SMITH: When she got to the part of the speech, where she asks rhetorically who will be the best president on day one, Obama supporters started to chant his name. All throughout the night, the Obama team had been distributing signs at a secret playbook. When their candidate's turn to speak came near, the crowd of young supporters rushed the midfield from their cheap seats then crowded into the $500-plate section.
Unidentified Group: Obama. Obama. Obama.
SMITH: The fire department tried in vain to get all the young people back to their tables.
Unidentified Man #2: For safety concerns, before we can proceed, please take your seats.

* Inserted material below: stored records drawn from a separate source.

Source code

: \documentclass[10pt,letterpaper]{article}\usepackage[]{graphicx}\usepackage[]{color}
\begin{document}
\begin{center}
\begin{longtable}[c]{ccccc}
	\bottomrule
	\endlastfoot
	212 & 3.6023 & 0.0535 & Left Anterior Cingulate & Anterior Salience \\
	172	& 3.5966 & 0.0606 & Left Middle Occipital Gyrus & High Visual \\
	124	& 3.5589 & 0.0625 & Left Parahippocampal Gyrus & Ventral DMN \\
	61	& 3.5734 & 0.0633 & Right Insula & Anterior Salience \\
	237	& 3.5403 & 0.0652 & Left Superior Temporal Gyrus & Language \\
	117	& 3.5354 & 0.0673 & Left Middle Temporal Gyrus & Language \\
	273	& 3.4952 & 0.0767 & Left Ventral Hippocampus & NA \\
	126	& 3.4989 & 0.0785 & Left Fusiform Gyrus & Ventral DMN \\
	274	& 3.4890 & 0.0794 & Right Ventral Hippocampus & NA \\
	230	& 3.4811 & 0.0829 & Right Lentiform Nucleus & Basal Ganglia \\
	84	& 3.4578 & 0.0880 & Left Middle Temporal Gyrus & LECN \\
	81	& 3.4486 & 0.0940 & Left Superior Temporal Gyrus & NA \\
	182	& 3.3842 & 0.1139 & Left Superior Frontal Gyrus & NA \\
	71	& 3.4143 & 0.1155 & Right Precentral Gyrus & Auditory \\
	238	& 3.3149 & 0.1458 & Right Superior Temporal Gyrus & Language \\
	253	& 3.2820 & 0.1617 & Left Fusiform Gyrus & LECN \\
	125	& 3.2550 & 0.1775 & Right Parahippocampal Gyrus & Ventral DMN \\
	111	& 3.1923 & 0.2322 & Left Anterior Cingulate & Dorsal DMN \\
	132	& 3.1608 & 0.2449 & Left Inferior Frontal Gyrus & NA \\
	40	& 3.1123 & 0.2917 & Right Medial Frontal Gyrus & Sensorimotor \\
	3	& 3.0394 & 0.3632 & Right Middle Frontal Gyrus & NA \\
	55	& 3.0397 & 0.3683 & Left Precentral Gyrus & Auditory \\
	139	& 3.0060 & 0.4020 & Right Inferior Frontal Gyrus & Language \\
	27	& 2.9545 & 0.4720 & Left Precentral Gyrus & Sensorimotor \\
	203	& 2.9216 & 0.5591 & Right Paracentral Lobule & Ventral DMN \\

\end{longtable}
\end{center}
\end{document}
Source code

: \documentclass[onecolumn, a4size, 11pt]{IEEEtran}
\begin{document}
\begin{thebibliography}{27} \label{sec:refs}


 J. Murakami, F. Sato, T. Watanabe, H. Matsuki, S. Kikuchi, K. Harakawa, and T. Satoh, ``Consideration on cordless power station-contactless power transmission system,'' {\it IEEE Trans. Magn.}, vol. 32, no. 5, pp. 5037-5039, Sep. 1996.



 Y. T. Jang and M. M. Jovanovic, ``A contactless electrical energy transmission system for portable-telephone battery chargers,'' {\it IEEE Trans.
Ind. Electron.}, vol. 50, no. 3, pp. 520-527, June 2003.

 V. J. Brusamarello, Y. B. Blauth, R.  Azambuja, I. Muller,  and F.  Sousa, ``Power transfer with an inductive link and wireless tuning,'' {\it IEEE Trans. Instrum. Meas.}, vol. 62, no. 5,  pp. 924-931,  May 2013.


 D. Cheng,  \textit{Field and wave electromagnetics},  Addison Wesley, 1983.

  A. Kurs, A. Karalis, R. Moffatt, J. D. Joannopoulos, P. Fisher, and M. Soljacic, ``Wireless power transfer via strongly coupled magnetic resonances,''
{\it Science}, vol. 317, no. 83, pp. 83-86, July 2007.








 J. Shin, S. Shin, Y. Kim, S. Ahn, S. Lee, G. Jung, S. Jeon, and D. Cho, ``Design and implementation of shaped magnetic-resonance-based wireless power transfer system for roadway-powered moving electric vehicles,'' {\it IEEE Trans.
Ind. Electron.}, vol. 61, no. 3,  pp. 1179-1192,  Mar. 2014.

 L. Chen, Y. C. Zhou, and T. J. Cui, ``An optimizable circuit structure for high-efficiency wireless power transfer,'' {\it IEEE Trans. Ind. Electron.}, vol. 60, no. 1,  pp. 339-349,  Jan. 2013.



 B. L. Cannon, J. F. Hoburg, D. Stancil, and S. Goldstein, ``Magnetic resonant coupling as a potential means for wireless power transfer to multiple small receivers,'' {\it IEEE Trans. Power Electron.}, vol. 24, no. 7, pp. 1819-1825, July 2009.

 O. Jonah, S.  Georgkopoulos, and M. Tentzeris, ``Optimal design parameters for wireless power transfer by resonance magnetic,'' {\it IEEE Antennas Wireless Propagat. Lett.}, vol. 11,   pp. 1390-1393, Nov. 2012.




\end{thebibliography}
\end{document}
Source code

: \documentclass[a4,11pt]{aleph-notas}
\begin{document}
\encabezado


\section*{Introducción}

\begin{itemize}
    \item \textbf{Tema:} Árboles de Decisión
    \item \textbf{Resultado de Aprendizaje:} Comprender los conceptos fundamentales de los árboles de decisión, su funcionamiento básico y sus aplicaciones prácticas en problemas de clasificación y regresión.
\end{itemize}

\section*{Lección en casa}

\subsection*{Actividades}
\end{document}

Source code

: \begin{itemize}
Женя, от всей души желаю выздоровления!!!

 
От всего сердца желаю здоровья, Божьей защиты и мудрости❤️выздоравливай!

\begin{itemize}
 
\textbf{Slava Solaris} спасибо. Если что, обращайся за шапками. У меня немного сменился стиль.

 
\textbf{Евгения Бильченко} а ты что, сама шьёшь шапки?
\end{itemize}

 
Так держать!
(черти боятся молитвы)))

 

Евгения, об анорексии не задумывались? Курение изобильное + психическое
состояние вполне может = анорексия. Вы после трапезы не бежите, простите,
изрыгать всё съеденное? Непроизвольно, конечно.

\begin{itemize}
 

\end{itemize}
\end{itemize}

(Soundbite of groaning crowd)
SMITH: With all these chaos on the soccer field, Obama himself appeared. He couldn't have asked for a better metaphor. Whereas, Clinton never mentioned the four-letter word Iowa, Obama was happy to rub it in.
Senator BARACK OBAMA (Democrat, Illinois; Democratic Presidential Candidate): We expanded the reach of the Democratic Party by rallying not just the tried and true Democrat, but the independent and even the Republican to our cause by bringing in more young people into the caucus process than at anytime in the history of the Iowa caucuses.

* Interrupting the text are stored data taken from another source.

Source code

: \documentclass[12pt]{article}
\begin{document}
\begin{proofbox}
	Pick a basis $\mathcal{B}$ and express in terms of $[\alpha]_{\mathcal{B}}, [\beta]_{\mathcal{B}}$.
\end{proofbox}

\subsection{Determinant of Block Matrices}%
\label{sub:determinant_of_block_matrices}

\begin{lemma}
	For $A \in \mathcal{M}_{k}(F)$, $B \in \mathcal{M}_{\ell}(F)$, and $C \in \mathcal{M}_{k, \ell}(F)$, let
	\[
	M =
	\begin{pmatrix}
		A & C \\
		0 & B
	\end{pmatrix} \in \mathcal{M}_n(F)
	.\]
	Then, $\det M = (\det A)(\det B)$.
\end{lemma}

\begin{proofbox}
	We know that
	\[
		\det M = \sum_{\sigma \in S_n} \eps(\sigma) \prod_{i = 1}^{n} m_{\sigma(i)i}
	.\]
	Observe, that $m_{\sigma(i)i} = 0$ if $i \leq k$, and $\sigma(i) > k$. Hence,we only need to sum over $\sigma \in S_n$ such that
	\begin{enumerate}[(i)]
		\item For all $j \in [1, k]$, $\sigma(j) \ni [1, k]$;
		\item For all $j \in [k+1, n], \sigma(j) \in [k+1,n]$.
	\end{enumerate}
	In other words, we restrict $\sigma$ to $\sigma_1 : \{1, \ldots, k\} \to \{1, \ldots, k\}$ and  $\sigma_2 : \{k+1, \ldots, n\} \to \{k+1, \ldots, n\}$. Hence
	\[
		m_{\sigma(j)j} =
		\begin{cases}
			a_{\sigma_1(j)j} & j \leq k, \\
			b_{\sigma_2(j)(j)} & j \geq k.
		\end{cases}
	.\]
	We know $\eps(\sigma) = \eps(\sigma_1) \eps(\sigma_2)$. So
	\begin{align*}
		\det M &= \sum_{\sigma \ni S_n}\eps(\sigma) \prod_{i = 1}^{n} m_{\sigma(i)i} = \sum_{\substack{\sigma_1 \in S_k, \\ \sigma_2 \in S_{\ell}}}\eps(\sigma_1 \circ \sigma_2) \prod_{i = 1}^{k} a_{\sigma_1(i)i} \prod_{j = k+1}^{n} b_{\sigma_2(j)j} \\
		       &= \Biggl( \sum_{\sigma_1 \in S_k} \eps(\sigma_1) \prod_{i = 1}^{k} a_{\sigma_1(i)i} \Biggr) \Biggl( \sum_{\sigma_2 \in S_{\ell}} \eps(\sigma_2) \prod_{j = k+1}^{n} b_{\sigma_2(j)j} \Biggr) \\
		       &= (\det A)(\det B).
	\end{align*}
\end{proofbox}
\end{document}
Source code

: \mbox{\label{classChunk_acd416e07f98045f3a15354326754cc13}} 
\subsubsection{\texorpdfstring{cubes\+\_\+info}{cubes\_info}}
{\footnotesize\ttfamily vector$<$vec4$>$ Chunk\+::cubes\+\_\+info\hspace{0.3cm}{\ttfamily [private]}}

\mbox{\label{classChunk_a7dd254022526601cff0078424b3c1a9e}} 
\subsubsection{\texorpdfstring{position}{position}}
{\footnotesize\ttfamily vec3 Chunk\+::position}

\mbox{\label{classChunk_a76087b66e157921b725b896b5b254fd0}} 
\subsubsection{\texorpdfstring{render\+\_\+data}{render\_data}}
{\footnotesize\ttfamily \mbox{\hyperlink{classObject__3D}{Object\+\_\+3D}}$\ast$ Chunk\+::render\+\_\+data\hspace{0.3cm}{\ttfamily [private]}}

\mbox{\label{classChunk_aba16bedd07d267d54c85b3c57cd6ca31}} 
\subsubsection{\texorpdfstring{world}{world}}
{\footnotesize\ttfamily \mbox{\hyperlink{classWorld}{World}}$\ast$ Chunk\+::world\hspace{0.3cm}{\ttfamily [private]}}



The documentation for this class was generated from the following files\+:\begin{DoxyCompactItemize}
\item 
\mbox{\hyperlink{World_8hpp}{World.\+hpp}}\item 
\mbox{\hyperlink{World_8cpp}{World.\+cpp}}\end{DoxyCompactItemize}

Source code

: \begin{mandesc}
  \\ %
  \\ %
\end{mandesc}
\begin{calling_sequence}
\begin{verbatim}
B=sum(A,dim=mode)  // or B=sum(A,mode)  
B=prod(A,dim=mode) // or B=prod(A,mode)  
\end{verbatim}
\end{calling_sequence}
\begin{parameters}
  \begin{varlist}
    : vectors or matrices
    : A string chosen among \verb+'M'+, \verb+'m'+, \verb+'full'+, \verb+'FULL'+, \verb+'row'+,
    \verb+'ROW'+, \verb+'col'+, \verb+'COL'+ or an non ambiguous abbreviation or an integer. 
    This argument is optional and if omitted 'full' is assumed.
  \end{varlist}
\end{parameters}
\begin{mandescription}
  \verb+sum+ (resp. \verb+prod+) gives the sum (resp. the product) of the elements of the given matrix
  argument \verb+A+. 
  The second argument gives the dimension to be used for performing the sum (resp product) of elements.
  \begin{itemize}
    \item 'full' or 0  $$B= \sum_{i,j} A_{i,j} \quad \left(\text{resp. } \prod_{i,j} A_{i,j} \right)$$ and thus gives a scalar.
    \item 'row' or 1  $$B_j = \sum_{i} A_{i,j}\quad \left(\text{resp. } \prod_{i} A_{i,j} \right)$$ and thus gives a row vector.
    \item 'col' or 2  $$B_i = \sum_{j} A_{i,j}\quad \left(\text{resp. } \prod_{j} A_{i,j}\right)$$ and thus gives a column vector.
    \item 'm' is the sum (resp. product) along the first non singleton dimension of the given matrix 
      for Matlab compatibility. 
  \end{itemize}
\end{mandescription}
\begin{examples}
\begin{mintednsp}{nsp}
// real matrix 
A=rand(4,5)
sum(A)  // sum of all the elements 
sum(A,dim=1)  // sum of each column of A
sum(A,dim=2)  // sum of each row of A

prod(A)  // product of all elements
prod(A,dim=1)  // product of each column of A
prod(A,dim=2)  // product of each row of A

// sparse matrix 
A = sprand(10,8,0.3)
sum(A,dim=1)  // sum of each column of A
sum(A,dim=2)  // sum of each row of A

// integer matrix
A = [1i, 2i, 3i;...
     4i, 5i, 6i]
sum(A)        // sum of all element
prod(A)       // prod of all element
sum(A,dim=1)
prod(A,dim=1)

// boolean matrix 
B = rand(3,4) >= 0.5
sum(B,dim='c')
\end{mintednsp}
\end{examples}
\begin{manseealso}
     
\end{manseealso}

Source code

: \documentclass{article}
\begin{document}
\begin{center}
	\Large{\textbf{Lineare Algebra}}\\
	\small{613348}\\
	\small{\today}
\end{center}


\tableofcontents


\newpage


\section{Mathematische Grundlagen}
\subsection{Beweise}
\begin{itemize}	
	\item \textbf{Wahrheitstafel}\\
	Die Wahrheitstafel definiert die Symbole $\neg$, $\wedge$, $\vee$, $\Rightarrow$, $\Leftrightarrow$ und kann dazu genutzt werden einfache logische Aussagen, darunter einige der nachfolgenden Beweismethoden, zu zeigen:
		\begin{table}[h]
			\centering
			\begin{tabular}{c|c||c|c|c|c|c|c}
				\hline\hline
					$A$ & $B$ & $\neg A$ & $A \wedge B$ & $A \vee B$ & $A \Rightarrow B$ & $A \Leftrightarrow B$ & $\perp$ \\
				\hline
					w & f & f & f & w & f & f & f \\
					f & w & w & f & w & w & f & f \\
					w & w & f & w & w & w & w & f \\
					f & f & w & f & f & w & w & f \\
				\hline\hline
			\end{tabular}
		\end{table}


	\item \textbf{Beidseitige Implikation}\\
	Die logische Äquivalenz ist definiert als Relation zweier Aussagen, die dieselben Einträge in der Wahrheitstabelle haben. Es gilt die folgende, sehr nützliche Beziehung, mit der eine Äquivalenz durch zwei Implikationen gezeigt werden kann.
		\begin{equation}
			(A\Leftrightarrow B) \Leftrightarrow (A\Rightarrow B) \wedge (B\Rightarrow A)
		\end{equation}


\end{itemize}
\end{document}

(Soundbite of cheering crowd)
SMITH: As soon as the speech ended, Clinton supporters were headed for the parking lot while a line of young men and women tried to shake Obama's hand.

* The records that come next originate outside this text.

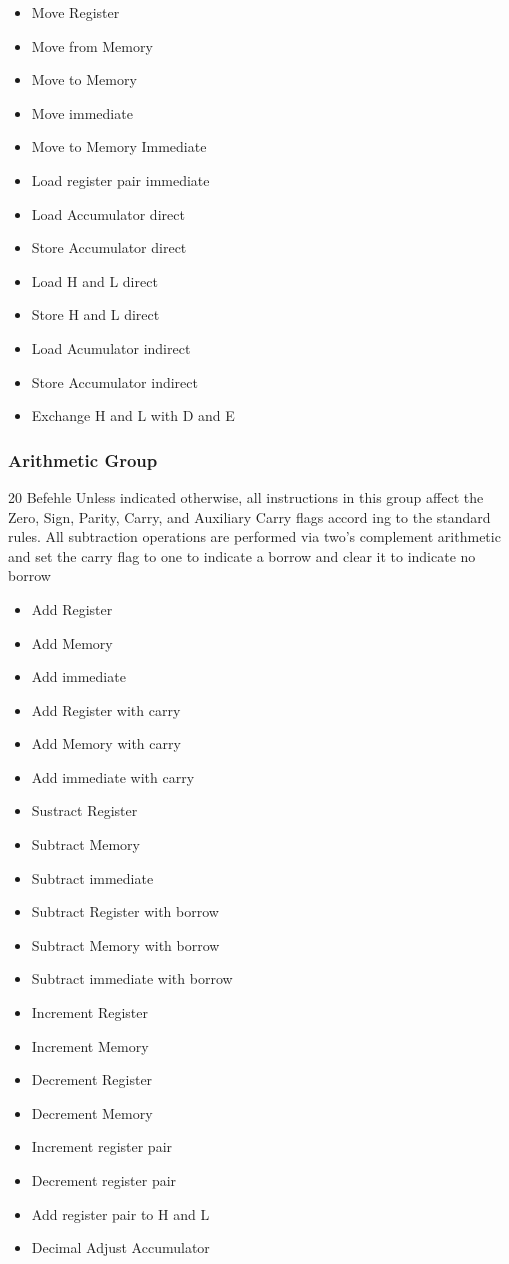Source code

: \documentclass[12pt]{article}
\begin{document}
\begin{multicols}{2}
\begin{itemize}
\item Move Register
\item Move from Memory
\item Move to Memory
\item Move immediate
\item Move to Memory Immediate
\item Load register pair immediate
\item Load Accumulator direct
\item Store Accumulator direct
\item Load H and L direct
\item Store H and L direct
\item Load Acumulator indirect
\item Store Accumulator indirect
\item Exchange H and L with D and E
\end{itemize}
\end{multicols}


\subsubsection{Arithmetic Group}
20 Befehle
Unless indicated otherwise, all instructions in this
group affect the Zero, Sign, Parity, Carry, and Auxiliary
Carry flags accord ing to the standard rules.
All subtraction operations are performed via two's
complement arithmetic and set the carry flag to one to indicate a borrow and clear it to indicate no borrow

\begin{multicols}{2}
\begin{itemize}
\item Add Register
\item Add Memory
\item Add immediate
\item Add Register with carry
\item Add Memory with carry
\item Add immediate with carry
\item Sustract Register
\item Subtract Memory
\item Subtract immediate
\item Subtract Register with borrow
\item Subtract Memory with borrow
\item Subtract immediate with borrow
\item Increment Register
\item Increment Memory
\item Decrement Register
\item Decrement Memory
\item Increment register pair
\item Decrement register pair
\item Add register pair to H and L
\item Decimal Adjust Accumulator
\end{itemize}
\end{multicols}
\end{document}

Stephanie Powers(ph), a Clinton volunteer from Washington, D.C., said she's still amazed by all these young women who've abandoned the chance to elect a female president.
Ms. STEPHANIE POWERS (Clinton Volunteer): I saw younger women. They should have been through the struggle.
(Soundbite of laughter)
Ms. POWERS: They ought to get on their knees and thank her for all the work that she did and for those of us who are in her age group because we've paved the way. And you know what, it's a lot easier now.
SMITH: There were other candidates at the event. Dennis Kucinich got a standing ovation for his call to impeach Vice President Cheney. Bill Richardson gave a serious speech on Iraq. But they didn't recruit a crowd of crazed supporters and so didn't make much of impact. A clear message was set by former Senator John Edwards, who skipped the event altogether to talk to voters in Portsmouth.
On the soccer field crowded with paid organizers and fundraisers, there probably wasn't an undecided vote to be had. There was lots of action, plenty of cheering, but like many a soccer game, no goals scored last night.
Robert Smith, NPR News, Manchester.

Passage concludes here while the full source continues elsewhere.